As the Education Department secretary, DeVos has been dismantling the Title IX landscape the Obama administration created. Her new Title IX regulations reformed the litigation of sexual assault cases on college campuses and loosened federal guidelines, giving schools some breathing room. But don’t mistake DeVos’s deregulation for weakness. She’s still enforcing Title IX regulations, and she’s doing so efficiently.
Devos told the Detroit News‘ Ingrid Jacques this week that because of Michigan State University’s immense failures regarding Larry Nassar, a doctor who treated and sexually abused dozens of young women, and his repeated abuse of female students and gymnasts on campus, the school would pay a $4.5 million fine and completely overhaul its Title IX procedures.

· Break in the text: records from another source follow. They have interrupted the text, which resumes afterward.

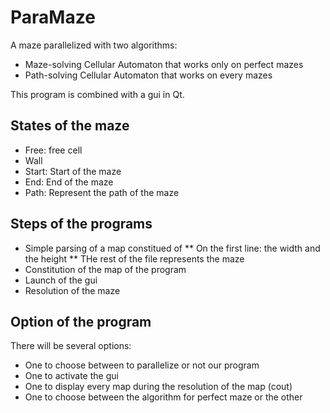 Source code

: ParaMaze
========

A maze parallelized with two algorithms:
* Maze-solving Cellular Automaton that works only on perfect mazes
* Path-solving Cellular Automaton that works on every mazes

This program is combined with a gui in Qt.

States of the maze
------------------

* Free: free cell
* Wall
* Start: Start of the maze
* End: End of the maze
* Path: Represent the path of the maze

Steps of the programs
---------------------
* Simple parsing of a map constitued of
** On the first line: the width and the height
** THe rest of the file represents the maze
* Constitution of the map of the program
* Launch of the gui
* Resolution of the maze

Option of the program
---------------------
There will be several options:
* One to choose between to parallelize or not our program
* One to activate the gui
* One to display every map during the resolution of the map (cout)
* One to choose between the algorithm for perfect maze or the other
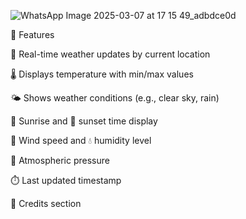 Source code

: ![WhatsApp Image 2025-03-07 at 17 15 49_adbdce0d](https://github.com/user-attachments/assets/8fdd4eb2-8c93-40da-ac65-ce332c275fce)

 
📱 Features
 
📍 Real-time weather updates by current location

🌡️ Displays temperature with min/max values

🌤️ Shows weather conditions (e.g., clear sky, rain)

🌅 Sunrise and 🌇 sunset time display

💨 Wind speed and 💧 humidity level

🧭 Atmospheric pressure

⏱️ Last updated timestamp

👤 Credits section
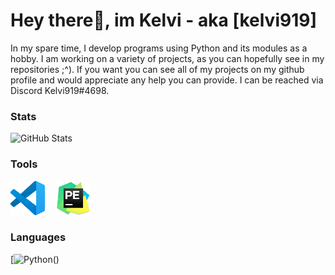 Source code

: # Hey there👋, im Kelvi - aka [kelvi919]

In my spare time, I develop programs using Python and its modules as a hobby.
I am working on a variety of projects, as you can hopefully see in my repositories ;^).
If you want you can see all of my projects on my github profile and would appreciate any help you can provide. 
I can be reached via Discord Kelvi919#4698.


### Stats

![GitHub Stats](https://github-readme-stats.vercel.app/api?username=kelvi919&theme=radical)




### Tools

[![VSCode](https://github.com/kelvi919/Kelvi919/blob/master/assets/vscode.png)](https://code.visualstudio.com/)  
[![Pycharm](https://github.com/kelvi919/Kelvi919/blob/master/assets/pycharm.png)](https://www.jetbrains.com)

### Languages 
[![Python()](https://www.python.org)
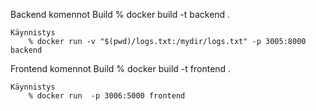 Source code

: Backend komennot
    Build
        % docker build -t backend .  
    
    Käynnistys
        % docker run -v "$(pwd)/logs.txt:/mydir/logs.txt" -p 3005:8000 backend

Frontend komennot
    Build
        % docker build -t frontend .  
    
    Käynnistys
        % docker run  -p 3006:5000 frontend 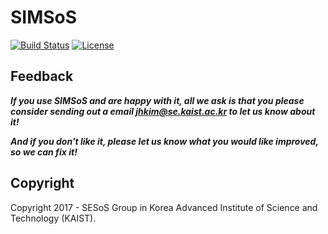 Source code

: # SIMSoS

[![Build Status](https://travis-ci.org/SESoS/SIMSoS.svg?branch=develop)](https://travis-ci.org/SESoS/SIMSoS)
[![License](https://img.shields.io/badge/License-Apache%202.0-blue.svg)](https://opensource.org/licenses/Apache-2.0)

## Feedback

**_If you use SIMSoS and are happy with it, all we ask is that you please consider sending out a email [jhkim@se.kaist.ac.kr](mailto:jhkim@se.kaist.ac.kr) to let us know about it!_**

**_And if you don't like it, please let us know what you would like improved, so we can fix it!_**

## Copyright

Copyright 2017 - SESoS Group in Korea Advanced Institute of Science and Technology (KAIST).
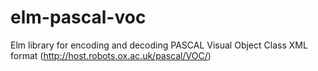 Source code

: # elm-pascal-voc
Elm library for encoding and decoding PASCAL Visual Object Class XML format (http://host.robots.ox.ac.uk/pascal/VOC/)
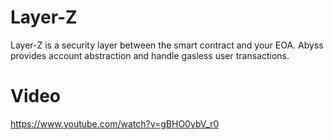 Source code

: # Layer-Z
Layer-Z is a security layer between the smart contract and your EOA. Abyss provides account abstraction and handle gasless user transactions.

# Video
https://www.youtube.com/watch?v=gBHO0ybV_r0
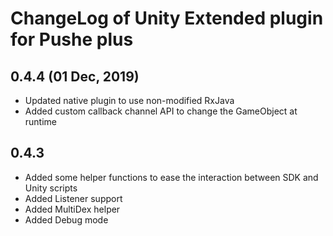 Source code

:# ChangeLog of Unity Extended plugin for Pushe plus

## 0.4.4 (01 Dec, 2019)

- Updated native plugin to use non-modified RxJava
- Added custom callback channel API to change the GameObject at runtime

## 0.4.3

* Added some helper functions to ease the interaction between SDK and Unity scripts
* Added Listener support
* Added MultiDex helper
* Added Debug mode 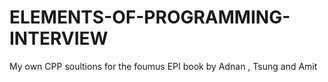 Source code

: # ELEMENTS-OF-PROGRAMMING-INTERVIEW
My own CPP soultions for the foumus EPI book by Adnan , Tsung and Amit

“It became increasingly clear that any process that MSU had simply was not working, and, more accurately, broken,” DeVos said. “In the case of Michigan State, and what we’ve seen with other similar instances at other colleges and universities, is the framework that was in place wasn’t much of a framework. It wasn’t reliable … I don’t know how you could not have addressed this much earlier on and saved a lot of young women from a lot of pain.”
Over the past year, the Education Department has conducted two separate investigations into the Nassar scandal and where MSU went wrong. Using MSU as a sort of case study, the department has been carefully reviewing and revising its Title IX guidelines, which are set to take effect this fall.
DeVos said she believes her new framework will work on behalf of all students, especially in cases of sexual assault. The accuser will have additional access to help on campus through a Clery compliance officer, a new position MSU agreed to adopt, and the accused will be afforded due process through cross-examination and witnesses.
DeVos’s Title IX reforms will also provide something Obama’s did not: clarity. One of the biggest problems with the Obama administration’s broad, sweeping Title IX reforms was that the government handed them to universities without instruction or supervision. These regulations were wordy and vague, and somehow school officials were supposed to figure out what they meant and then apply them in practical situations. The result was misinformation, confusion, and little to no change. If anything, Obama’s Title IX reforms made things worse.
DeVos will continue to face backlash for allegedly undermining the legal rights and emotional trauma of sexual assault victims, as the Left likes to say. But as with the education reform advocacy that has so poisoned them against her, she is doing the right thing. Young women (and men) deserve better than the disaster that is MSU. Title IX is supposed to prevent sexual harassment and assault just as much as it is supposed to punish those who harass and assault.
We need to make sure another Larry Nassar isn’t possible. Colleges can do better; they just need a push in the right direction.